愛されジョーズ

music writer 上野三樹

出オチ感最高、絵本『わにわにのおおけが』シリーズ。

娘3歳が初めて絵本を指差して文字を読むようなそぶりを見せたのが『わにわにのおおけが』。特に「お」という文字が好きみたいで「お・お・け・が!」と楽しそう。小風さちさんが物語を作り、山口マオさんが木版画で絵を担当されているこの絵本は『わにわにのごちそう』や『わにわにのおでかけ』など、わにわにシリーズとして親しまれているようです。

何と言っても、わにわにのゴツゴツとした硬い皮膚と黄色い瞳が、とってもワイルドなのですが、描かれている背景が完全に日本の民家。『わにわにのおおけが』でも木造の一軒家を思わせる、廊下を「ずり づづ ずり づづ」と歩いてくるシーンから始まります。もうそれだけで、どこからツッコミをいれたらいいのかわからない出オチ感満載。ちなみに『わにわにのごちそう』ではおなかをすかせたわにわにがキッチンにグイッと顔を覗かせながらの登場。『わにわにのおでかけ』では畳の上に敷いた花模様の布団に横たわるわにわにの姿を大胆に描きながら「よるです。」の一言で始まります。わにわにシリーズは毎回、この最初の1ページでの掴みの強引さとワクワクがたまりません。

山口マオさんによる木版画の日本情緒溢れる味わい深さが、わにわにのオッサンっぽい日常によく合っていて、特に『わにわにのおでかけ』における夏祭りの賑やかな風景や花火が上がった後の少しさびしい帰り道の様子は大人も染み入るものがあります。

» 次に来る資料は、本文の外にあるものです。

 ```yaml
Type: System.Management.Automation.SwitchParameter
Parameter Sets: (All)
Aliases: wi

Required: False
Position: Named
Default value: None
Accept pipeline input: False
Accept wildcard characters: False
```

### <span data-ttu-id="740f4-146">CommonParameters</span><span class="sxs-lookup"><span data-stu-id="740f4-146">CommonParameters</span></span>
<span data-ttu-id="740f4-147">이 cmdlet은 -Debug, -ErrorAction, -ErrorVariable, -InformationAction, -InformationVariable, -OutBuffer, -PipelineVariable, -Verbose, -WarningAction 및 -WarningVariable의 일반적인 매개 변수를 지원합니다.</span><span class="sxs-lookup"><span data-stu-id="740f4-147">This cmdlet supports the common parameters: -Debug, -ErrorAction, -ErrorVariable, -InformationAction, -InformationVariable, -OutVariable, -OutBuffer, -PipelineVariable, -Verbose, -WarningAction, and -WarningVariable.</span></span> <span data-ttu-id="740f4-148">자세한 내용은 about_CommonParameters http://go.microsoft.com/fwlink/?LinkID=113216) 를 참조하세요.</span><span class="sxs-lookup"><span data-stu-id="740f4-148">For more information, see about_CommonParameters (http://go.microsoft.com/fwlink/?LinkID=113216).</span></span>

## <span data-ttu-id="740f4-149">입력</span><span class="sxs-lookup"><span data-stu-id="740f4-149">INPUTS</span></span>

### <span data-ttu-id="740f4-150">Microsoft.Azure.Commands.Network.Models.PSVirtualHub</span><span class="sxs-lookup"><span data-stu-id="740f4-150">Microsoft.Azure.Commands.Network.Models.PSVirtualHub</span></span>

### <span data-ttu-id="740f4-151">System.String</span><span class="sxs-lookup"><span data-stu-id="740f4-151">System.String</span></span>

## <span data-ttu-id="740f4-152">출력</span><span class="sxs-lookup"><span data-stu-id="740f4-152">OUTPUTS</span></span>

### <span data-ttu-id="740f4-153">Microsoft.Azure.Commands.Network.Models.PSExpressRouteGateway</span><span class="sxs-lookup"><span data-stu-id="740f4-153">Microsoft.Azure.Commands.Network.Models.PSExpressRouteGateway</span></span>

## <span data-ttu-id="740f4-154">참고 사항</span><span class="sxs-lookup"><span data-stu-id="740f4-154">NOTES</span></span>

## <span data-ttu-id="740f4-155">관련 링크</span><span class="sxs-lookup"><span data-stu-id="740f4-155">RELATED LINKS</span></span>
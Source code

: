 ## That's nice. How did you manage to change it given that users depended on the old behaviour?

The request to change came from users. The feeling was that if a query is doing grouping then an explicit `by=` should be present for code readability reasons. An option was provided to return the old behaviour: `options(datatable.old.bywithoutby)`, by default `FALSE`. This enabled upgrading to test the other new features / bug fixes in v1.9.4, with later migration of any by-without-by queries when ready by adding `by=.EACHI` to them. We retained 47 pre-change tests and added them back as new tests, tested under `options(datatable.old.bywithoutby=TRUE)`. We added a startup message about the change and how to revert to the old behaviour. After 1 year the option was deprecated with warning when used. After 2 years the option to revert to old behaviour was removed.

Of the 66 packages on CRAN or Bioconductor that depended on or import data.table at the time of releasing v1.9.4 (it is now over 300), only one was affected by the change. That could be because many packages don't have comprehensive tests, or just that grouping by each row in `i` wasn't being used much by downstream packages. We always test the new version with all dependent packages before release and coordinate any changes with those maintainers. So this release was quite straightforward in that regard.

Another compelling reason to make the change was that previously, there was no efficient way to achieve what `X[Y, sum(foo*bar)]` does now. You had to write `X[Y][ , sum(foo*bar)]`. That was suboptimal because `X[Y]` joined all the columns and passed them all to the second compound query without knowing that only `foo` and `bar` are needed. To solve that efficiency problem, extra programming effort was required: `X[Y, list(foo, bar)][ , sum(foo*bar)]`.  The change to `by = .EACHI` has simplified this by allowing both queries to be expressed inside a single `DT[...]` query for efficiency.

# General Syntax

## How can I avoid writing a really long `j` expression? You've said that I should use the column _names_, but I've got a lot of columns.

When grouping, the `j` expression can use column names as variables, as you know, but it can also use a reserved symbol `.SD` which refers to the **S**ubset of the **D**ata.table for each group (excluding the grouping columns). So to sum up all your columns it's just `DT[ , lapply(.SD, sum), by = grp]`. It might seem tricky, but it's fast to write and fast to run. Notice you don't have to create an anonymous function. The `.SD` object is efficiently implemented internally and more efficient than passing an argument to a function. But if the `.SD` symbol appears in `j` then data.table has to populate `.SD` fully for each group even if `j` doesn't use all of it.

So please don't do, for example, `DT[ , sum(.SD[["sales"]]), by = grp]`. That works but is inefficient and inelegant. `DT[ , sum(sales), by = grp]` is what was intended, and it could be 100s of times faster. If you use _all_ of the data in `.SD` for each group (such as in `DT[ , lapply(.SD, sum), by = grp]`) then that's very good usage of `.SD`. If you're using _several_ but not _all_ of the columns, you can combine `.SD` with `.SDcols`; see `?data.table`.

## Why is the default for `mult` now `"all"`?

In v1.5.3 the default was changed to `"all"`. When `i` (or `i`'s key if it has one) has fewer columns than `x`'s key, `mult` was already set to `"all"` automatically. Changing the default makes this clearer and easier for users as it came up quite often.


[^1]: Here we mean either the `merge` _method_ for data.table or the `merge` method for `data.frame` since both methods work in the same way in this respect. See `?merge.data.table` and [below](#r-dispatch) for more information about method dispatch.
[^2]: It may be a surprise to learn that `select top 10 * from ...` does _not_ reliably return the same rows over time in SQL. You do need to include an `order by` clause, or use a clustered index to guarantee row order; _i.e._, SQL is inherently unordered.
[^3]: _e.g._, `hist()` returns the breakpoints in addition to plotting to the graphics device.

わにわにがオッサンっぽいと書きましたが、ちょっぴり小心者なところも子供たちには親しみやすさとなって響いているようで。『わにわにのおおけが』では工作中に指をケガしてしまったわにわにが包帯をぐるぐる巻いて、巻きすぎてどんどん大きくなる様がユーモラスに描かれています。ケガをして血が出てしまうシーンは子供心になかなか衝撃もあるようで、娘はそのページの前には手で顔を覆い、指の隙間から見ています(笑)。山口マオさんが『わにわにのおおけが』についてインタビューに応えている記事を読んだのですが、このエピソードはご自身が「大型のカッターで人差し指と親指のじん帯断裂という大怪我をして、自ら救急病院に駆け込み、緊急手術をした事件が下地になっています」とのこと。それを知った小風さんがわにわにのお話にしちゃったというわけ。工作中にケガをしないように気をつけようね、とかではなく、まさに作家の身を削るような出来事から生まれたものだったとは!大人だったらシュールだな、とか、何でこんなところにわにが?とか思うけれど、子供の純粋な感性に強烈に訴えかける世界観というのがこの、わにわにシリーズにはあるんだなと感じます。『わにわにとあかわに』『わにわにのおふろ』も読んでみたいです。